As emendas são uma forma pela qual deputados e senadores conseguem enviar dinheiro para suas bases eleitorais e, com isso, ampliar seu capital político. A prioridade do Congresso tem sido atender seus redutos eleitorais, e não as localidades de maior demanda no país.

Segundo coordenadores de bancadas ouvidos pela Folha, cada estado adota uma estratégia própria para a destinação dos recursos. Em alguns casos, os valores são divididos individualmente entre os parlamentares e, em outros, a decisão é tomada de forma consensual. Há também situações em que a negociação envolve diretamente os governos estaduais

A reportagem procurou as sete bancadas dos estados com alta criminalidade que não alocaram recursos para segurança pública.

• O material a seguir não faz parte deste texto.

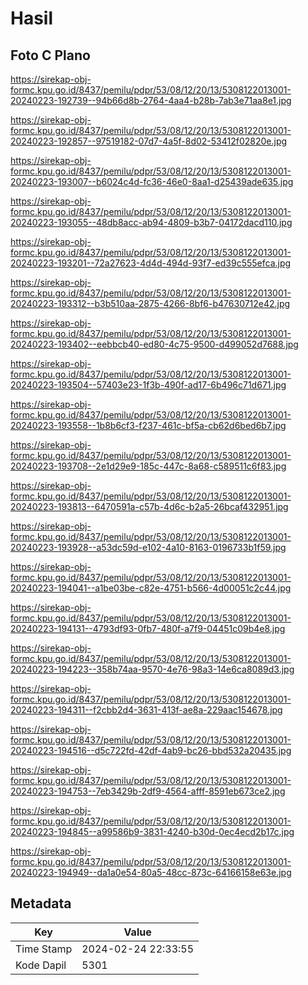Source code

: # Hasil

## Foto C Plano

https://sirekap-obj-formc.kpu.go.id/8437/pemilu/pdpr/53/08/12/20/13/5308122013001-20240223-192739--94b66d8b-2764-4aa4-b28b-7ab3e71aa8e1.jpg

https://sirekap-obj-formc.kpu.go.id/8437/pemilu/pdpr/53/08/12/20/13/5308122013001-20240223-192857--97519182-07d7-4a5f-8d02-53412f02820e.jpg

https://sirekap-obj-formc.kpu.go.id/8437/pemilu/pdpr/53/08/12/20/13/5308122013001-20240223-193007--b6024c4d-fc36-46e0-8aa1-d25439ade635.jpg

https://sirekap-obj-formc.kpu.go.id/8437/pemilu/pdpr/53/08/12/20/13/5308122013001-20240223-193055--48db8acc-ab94-4809-b3b7-04172dacd110.jpg

https://sirekap-obj-formc.kpu.go.id/8437/pemilu/pdpr/53/08/12/20/13/5308122013001-20240223-193201--72a27623-4d4d-494d-93f7-ed39c555efca.jpg

https://sirekap-obj-formc.kpu.go.id/8437/pemilu/pdpr/53/08/12/20/13/5308122013001-20240223-193312--b3b510aa-2875-4266-8bf6-b47630712e42.jpg

https://sirekap-obj-formc.kpu.go.id/8437/pemilu/pdpr/53/08/12/20/13/5308122013001-20240223-193402--eebbcb40-ed80-4c75-9500-d499052d7688.jpg

https://sirekap-obj-formc.kpu.go.id/8437/pemilu/pdpr/53/08/12/20/13/5308122013001-20240223-193504--57403e23-1f3b-490f-ad17-6b496c71d671.jpg

https://sirekap-obj-formc.kpu.go.id/8437/pemilu/pdpr/53/08/12/20/13/5308122013001-20240223-193558--1b8b6cf3-f237-461c-bf5a-cb62d6bed6b7.jpg

https://sirekap-obj-formc.kpu.go.id/8437/pemilu/pdpr/53/08/12/20/13/5308122013001-20240223-193708--2e1d29e9-185c-447c-8a68-c589511c6f83.jpg

https://sirekap-obj-formc.kpu.go.id/8437/pemilu/pdpr/53/08/12/20/13/5308122013001-20240223-193813--6470591a-c57b-4d6c-b2a5-26bcaf432951.jpg

https://sirekap-obj-formc.kpu.go.id/8437/pemilu/pdpr/53/08/12/20/13/5308122013001-20240223-193928--a53dc59d-e102-4a10-8163-0196733b1f59.jpg

https://sirekap-obj-formc.kpu.go.id/8437/pemilu/pdpr/53/08/12/20/13/5308122013001-20240223-194041--a1be03be-c82e-4751-b566-4d00051c2c44.jpg

https://sirekap-obj-formc.kpu.go.id/8437/pemilu/pdpr/53/08/12/20/13/5308122013001-20240223-194131--4793df93-0fb7-480f-a7f9-04451c09b4e8.jpg

https://sirekap-obj-formc.kpu.go.id/8437/pemilu/pdpr/53/08/12/20/13/5308122013001-20240223-194223--358b74aa-9570-4e76-98a3-14e6ca8089d3.jpg

https://sirekap-obj-formc.kpu.go.id/8437/pemilu/pdpr/53/08/12/20/13/5308122013001-20240223-194311--f2cbb2d4-3631-413f-ae8a-229aac154678.jpg

https://sirekap-obj-formc.kpu.go.id/8437/pemilu/pdpr/53/08/12/20/13/5308122013001-20240223-194516--d5c722fd-42df-4ab9-bc26-bbd532a20435.jpg

https://sirekap-obj-formc.kpu.go.id/8437/pemilu/pdpr/53/08/12/20/13/5308122013001-20240223-194753--7eb3429b-2df9-4564-afff-8591eb673ce2.jpg

https://sirekap-obj-formc.kpu.go.id/8437/pemilu/pdpr/53/08/12/20/13/5308122013001-20240223-194845--a99586b9-3831-4240-b30d-0ec4ecd2b17c.jpg

https://sirekap-obj-formc.kpu.go.id/8437/pemilu/pdpr/53/08/12/20/13/5308122013001-20240223-194949--da1a0e54-80a5-48cc-873c-64166158e63e.jpg


## Metadata

| Key        | Value               |
| ---------- | ------------------- |
| Time Stamp | 2024-02-24 22:33:55 |
| Kode Dapil | 5301                |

O coordenador de Alagoas, deputado Paulão (PT), disse que as emendas são decididas coletivamente e tradicionalmente priorizam saúde, educação e assistência social. “Alagoas é pequeno, mas com grande contradição social”.

A deputada Coronel Fernanda (PL-MT), coordenadora de Mato Grosso, afirmou que houve negociação com o governo do estado para que as emendas fossem para a saúde, liberando recursos próprios estaduais para segurança. “Quando destino à saúde, também ajudo a segurança”, disse.

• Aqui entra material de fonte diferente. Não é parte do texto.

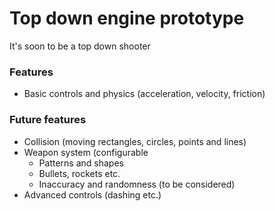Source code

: # Top down engine prototype
It's soon to be a top down shooter

### Features
- Basic controls and physics (acceleration, velocity, friction)

### Future features
- Collision (moving rectangles, circles, points and lines)
- Weapon system (configurable
	- Patterns and shapes
	- Bullets, rockets etc.
	- Inaccuracy and randomness (to be considered)
- Advanced controls (dashing etc.)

O deputado Augusto Coutinho (Republicanos-PE), da bancada de Pernambuco, afirmou que seguem prioridades do governo estadual. “Para que a gente apresente uma emenda, é natural que sejamos cobrados e demandados”, afirmou.

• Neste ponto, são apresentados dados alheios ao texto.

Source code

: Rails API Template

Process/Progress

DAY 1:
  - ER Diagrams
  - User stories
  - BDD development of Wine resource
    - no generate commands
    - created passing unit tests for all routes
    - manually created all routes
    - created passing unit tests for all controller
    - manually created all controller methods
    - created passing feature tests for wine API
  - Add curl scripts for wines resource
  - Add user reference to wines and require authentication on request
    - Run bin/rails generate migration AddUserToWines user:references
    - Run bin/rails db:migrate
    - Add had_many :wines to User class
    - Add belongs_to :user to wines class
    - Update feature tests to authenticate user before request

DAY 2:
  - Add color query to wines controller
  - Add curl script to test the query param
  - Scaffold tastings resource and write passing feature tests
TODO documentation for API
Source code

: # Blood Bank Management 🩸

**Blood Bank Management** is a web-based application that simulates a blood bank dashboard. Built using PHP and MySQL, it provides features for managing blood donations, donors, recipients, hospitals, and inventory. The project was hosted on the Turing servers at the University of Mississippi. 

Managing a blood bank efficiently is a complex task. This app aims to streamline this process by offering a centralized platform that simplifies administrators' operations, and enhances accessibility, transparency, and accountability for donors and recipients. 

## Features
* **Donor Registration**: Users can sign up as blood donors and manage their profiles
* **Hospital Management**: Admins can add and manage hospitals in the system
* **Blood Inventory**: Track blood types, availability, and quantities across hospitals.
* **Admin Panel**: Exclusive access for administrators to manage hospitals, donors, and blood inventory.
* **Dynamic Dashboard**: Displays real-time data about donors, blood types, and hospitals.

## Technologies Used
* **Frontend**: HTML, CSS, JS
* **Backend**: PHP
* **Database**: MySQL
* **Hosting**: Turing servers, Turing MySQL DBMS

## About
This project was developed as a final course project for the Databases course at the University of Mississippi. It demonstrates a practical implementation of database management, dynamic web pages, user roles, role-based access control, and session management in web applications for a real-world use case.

O coordenador da bancada de Sergipe, senador Alessandro Vieira (MDB-SE), afirmou que, em 2025, a segurança não foi o foco porque, nos anos anteriores, já houve destinação de recursos. “Há projetos na área da segurança ainda em execução. Mas eu mesmo já destinei cerca de R$ 30 milhões, declarou.

Já o deputado Robinson Faria (PL-RN), coordenador da bancada do Rio Grande do Norte, disse que nenhuma delas foi direcionada para a área de segurança pública, pois o estado enfrenta outras prioridades. “A arrecadação não é suficiente nem para cobrir as despesas com a saúde. Sem as emendas, faltam recursos para cirurgias”, afirmou.

Os coordenadores de Amazonas e Pará não responderam.

O ministério comandado por Ricardo Lewandowski também recebeu R$ 268,5 milhões em emendas individuais apresentadas por 241 deputados e senadores. Os partidos dos parlamentares que mais mandaram emenda são PL, Republicanos, PSD, PP e PT.

Entre os 97 parlamentares titulares e suplentes da Comissão de Segurança Pública da Câmara e do Senado, 50 encaminharam recursos por meio de emendas individuais.

O presidente da Comissão temática da Câmara, deputado Paulo Bilynskyj (PL-SP), afirmou que, apesar de ser uma comissão numerosa, são poucos os parlamentares realmente assíduos.

“O que a gente percebe é que a destinação de recursos não segue, necessariamente, uma lógica alinhada aos princípios que o deputado defende. Essa é mais uma das incoerências do parlamento”, apontando que a segurança pública é uma prioridade que traz benefícios diretos para toda a população.

Já o senador Sergio Moro (União -PR), vice-presidente da Comissão de Segurança Pública do Senado, afirmou que não conhece em detalhes a atuação dos demais parlamentares, mas ressaltou que destina recursos para a área.

O secretário de Assuntos Legislativos do Ministério da Justiça, Marivaldo Pereira, afirmou que as emendas parlamentares são hoje uma das principais fontes de financiamento de políticas públicas. Ele destacou que o ministro Lewandowski tem ressaltado a importância desses recursos diante dos cortes no Fundo Nacional de Segurança Pública e no Fundo Penitenciário.

“É fundamental que os parlamentares transformem essa preocupação em medidas concretas para fortalecer a segurança pública”, disse.

A maior parte dos recursos indicados por emendas é direcionada o fortalecimento de suas forças de segurança, principalmente com a aquisição de viaturas e armamentos.

Felippe Angeli, coordenador de Advocacy do Justa, criticou a forma como os recursos têm sido aplicados na área, apontando que, embora os estados cheguem a gastar até 10% do orçamento próprio com as polícias, nem sempre esse investimento se traduz em resultados efetivos.

“A impressão que temos é que a maior parte dos investimentos repete o mesmo padrão: ostensividade, armamento e viaturas. Crimes de alta complexidade demandam outros tipos de investimentos, que ainda não estão acontecendo”.